===== Extracted material =====

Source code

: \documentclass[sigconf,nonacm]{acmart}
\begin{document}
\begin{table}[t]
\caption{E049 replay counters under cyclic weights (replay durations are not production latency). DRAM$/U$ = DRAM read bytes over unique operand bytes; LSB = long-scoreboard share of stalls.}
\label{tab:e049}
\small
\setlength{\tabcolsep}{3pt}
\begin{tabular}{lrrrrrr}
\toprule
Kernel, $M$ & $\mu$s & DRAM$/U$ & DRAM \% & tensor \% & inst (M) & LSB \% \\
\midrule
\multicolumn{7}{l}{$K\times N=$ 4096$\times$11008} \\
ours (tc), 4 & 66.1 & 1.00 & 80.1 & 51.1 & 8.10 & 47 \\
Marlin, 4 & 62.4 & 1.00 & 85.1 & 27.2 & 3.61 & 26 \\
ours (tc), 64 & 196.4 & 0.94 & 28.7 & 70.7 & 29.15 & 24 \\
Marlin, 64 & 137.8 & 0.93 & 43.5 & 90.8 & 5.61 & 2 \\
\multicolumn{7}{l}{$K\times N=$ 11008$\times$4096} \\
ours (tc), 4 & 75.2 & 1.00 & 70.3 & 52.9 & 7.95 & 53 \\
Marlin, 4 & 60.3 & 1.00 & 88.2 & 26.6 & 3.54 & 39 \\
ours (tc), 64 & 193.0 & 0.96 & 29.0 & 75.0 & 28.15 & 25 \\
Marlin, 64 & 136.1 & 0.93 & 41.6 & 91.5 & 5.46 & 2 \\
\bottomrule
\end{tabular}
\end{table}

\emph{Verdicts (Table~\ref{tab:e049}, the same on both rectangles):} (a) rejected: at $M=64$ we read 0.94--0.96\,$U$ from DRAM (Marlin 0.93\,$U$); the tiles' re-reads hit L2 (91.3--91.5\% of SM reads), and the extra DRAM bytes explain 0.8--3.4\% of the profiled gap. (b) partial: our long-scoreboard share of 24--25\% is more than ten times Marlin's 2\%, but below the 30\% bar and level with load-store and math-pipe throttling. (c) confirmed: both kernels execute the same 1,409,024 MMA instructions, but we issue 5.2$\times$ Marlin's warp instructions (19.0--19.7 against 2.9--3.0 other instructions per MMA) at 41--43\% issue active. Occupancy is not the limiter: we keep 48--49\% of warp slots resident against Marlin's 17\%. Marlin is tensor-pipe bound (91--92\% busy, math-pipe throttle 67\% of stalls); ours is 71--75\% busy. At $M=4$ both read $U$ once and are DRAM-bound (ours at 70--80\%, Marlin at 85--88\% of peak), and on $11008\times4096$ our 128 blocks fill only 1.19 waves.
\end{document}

=====

▸ Description of the task
I'd like an exact copy of the lines above, from the very first one through the line that contains "Kernel, $M$ &", with nothing else added.

▸ Result of the task
Source code

: \documentclass[sigconf,nonacm]{acmart}
\begin{document}
\begin{table}[t]
\caption{E049 replay counters under cyclic weights (replay durations are not production latency). DRAM$/U$ = DRAM read bytes over unique operand bytes; LSB = long-scoreboard share of stalls.}
\label{tab:e049}
\small
\setlength{\tabcolsep}{3pt}
\begin{tabular}{lrrrrrr}
\toprule
Kernel, $M$ & $\mu$s & DRAM$/U$ & DRAM \% & tensor \% & inst (M) & LSB \% \\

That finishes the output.